Sunday, 21 January 2018

Pipe organ - finally, a tune!

So, this virtual pipe organ I've been 'working on' for over a year - I actually did enough work on it recently that it plays tunes. Check this out.


There are two projects here. One to recreate the little chapel organ in the Bath Preservation Trust's museum, and this rendition of Toccata and Fugue in Dm is based on that organ. Still needs work, but all the stops are there, it does everything it needs to do. The other project is much bigger, the organ in St Just in Roseland church, which has 32 stops, some of them celestes and mixtures, so lots more ranks to simulate than the Bath organ. Work hasn't started on that, except to make sure the app will scale well to that number of stops. 

These will both be released as AUV3 / app for iPhone / iPad and maybe even Mac, in order to try to raise as much money as possible for both the Bath Preservation Trust and the St Just in Roseland church. 

And the Bath organ model is DEFINITELY simple enough to run on a Raspberry Pi Zero - it currently runs in the Pi Synth codebase on my Mac at -O0 and barely dents the CPU. So we shall see where that goes. 

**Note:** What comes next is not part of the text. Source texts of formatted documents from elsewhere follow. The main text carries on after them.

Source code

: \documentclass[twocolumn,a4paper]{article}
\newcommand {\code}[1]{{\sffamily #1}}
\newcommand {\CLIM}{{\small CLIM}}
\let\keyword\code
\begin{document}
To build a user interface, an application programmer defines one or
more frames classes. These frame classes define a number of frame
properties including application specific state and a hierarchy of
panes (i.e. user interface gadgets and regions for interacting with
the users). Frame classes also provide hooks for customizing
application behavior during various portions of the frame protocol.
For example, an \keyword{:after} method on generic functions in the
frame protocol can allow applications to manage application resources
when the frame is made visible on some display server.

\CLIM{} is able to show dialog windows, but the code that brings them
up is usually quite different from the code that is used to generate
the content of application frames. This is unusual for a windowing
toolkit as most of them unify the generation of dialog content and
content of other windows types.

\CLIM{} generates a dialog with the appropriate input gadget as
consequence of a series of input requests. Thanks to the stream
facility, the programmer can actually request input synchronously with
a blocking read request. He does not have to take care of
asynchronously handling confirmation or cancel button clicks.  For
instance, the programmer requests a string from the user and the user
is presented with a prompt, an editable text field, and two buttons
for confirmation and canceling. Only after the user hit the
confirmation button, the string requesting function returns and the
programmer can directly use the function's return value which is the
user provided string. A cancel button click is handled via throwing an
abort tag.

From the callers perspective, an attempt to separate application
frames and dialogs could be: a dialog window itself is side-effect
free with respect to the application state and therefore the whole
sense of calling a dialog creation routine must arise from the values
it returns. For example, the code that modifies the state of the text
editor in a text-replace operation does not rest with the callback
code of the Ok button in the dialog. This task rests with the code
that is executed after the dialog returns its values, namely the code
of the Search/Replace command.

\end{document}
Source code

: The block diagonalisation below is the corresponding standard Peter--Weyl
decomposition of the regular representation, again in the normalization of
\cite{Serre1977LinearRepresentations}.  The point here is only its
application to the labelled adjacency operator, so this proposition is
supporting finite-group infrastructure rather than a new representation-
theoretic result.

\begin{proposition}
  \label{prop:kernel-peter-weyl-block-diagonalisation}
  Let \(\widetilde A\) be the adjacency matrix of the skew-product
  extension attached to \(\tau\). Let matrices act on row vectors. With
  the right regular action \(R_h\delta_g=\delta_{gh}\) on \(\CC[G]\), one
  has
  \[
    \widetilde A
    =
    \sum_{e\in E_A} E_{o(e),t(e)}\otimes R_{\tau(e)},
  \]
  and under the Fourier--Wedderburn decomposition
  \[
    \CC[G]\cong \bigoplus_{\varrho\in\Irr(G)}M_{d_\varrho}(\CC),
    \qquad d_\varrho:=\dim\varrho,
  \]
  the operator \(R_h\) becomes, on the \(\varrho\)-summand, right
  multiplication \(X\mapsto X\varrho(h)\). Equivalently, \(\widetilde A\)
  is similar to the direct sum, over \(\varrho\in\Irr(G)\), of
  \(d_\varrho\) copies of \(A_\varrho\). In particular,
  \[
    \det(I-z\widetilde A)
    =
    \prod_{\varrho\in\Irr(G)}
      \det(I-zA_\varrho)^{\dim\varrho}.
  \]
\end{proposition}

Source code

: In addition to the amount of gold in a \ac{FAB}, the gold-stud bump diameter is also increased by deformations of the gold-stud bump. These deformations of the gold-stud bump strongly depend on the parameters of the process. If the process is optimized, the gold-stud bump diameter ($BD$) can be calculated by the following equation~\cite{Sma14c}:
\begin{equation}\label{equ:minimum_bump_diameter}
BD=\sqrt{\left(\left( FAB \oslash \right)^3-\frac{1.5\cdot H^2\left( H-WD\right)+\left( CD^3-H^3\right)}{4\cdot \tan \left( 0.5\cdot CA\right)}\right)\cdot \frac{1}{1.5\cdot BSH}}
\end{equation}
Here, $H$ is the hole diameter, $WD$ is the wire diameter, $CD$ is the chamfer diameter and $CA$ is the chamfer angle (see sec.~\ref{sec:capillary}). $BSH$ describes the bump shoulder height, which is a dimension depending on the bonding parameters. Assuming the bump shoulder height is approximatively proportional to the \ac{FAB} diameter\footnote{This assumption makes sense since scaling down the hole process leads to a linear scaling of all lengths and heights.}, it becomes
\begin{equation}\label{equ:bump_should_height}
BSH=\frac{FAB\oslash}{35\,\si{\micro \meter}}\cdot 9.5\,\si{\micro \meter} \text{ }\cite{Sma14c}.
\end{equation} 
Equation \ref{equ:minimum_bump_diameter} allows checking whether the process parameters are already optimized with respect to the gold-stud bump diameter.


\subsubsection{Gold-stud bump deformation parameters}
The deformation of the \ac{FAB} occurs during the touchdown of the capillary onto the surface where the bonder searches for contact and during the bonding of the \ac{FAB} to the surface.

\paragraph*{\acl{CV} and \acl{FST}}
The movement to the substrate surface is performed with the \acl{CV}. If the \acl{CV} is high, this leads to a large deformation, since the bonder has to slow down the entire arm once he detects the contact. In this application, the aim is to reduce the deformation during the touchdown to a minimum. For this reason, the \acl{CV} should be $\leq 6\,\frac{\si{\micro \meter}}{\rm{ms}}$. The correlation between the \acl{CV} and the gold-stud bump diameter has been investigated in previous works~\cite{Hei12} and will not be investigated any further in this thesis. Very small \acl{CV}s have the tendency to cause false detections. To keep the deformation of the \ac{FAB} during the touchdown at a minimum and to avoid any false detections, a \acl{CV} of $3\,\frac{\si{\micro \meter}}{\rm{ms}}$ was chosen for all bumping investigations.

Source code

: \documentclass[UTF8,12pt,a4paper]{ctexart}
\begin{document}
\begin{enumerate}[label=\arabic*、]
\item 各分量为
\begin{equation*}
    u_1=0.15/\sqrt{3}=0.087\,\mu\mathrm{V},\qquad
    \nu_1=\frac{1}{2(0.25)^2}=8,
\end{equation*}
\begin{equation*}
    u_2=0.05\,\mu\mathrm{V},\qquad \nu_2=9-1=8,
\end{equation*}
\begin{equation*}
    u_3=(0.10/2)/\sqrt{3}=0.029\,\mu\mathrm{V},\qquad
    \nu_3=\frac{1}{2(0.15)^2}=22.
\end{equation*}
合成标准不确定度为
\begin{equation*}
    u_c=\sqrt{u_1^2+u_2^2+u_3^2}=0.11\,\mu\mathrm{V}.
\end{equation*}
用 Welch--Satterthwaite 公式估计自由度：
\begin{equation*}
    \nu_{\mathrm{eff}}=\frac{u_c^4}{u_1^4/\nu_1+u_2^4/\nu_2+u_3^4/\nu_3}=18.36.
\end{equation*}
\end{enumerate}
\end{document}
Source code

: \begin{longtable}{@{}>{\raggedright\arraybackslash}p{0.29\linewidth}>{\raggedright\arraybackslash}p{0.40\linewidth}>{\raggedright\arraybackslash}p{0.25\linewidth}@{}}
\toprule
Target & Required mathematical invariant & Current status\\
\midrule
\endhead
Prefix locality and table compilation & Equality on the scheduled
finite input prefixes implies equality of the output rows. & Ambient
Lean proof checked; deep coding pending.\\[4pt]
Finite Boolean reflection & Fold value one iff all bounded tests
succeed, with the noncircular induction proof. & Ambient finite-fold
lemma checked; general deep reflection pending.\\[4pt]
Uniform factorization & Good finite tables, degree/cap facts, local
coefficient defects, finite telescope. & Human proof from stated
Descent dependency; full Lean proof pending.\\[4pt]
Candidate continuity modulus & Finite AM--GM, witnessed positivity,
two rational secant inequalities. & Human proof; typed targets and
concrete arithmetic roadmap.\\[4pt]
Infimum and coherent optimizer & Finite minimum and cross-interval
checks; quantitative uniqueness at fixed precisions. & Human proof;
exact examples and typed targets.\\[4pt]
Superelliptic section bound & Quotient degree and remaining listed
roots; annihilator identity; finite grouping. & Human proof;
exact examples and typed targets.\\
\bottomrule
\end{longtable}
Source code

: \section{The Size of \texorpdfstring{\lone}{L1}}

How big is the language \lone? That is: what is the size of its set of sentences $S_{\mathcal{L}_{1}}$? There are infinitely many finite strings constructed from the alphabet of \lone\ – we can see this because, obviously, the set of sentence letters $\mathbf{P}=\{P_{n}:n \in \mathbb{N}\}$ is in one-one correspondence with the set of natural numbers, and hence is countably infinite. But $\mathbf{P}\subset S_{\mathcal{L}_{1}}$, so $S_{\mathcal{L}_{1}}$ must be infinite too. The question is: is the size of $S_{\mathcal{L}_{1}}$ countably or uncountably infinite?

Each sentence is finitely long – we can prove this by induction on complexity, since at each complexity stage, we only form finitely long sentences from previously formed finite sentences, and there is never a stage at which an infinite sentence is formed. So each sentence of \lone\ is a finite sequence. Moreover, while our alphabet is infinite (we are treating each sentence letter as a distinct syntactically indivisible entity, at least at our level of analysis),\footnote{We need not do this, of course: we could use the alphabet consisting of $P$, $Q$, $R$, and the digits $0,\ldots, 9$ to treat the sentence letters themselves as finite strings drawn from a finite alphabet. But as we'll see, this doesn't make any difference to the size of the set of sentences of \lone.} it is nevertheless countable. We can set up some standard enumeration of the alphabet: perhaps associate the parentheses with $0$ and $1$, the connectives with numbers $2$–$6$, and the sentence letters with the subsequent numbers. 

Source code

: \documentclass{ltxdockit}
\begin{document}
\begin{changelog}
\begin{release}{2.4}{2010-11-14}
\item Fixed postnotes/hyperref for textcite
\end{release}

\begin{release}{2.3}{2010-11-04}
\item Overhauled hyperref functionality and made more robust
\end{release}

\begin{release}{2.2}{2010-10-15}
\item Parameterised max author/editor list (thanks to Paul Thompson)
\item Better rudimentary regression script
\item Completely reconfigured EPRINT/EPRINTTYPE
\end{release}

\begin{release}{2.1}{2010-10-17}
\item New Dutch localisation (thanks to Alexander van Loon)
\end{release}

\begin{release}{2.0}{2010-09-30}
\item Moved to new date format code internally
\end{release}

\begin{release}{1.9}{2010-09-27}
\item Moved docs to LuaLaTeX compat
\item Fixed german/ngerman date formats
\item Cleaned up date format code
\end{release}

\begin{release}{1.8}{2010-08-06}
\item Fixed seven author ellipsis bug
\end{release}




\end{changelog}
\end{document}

Currently the workflow for capturing sounds is wretched. It goes - 

Sit in church, making field recording of entire organ, at octave intervals, for all stops. 

Go home.

Per stop 
  1) sit in Logic identifying 4 'characteristic waves' per stop
    => early attack, mid attack, early sustain, late sustain
  2) run a tool to turn these wave cycles into 4x 1024 location wavetables
  3) synthesize samples from the wavetables
  4) import samples into sample replay engine
  5) audition - if it sucks, goto 1)

1) takes hours, particularly if the branch in 5) is taken. So I'm aiming to replace this with an enhanced version of a 'trendline' system, and do a by-ear match of field recording notes to a trendline fit of harmonics. This should lead to a much faster set of 32 stops for the St. Just organ. An advantage of this is that the memory footprint of the app on disk is approaching zero - the trendlines require just 25 or so 7-bit 'MIDI bytes' to fully describe a note within a stop. So boot time will be insanely quick.

I'll keep this place updated with audio examples as they emerge. Thanks for your patience out there, I haven't exactly been a faithful correspondent.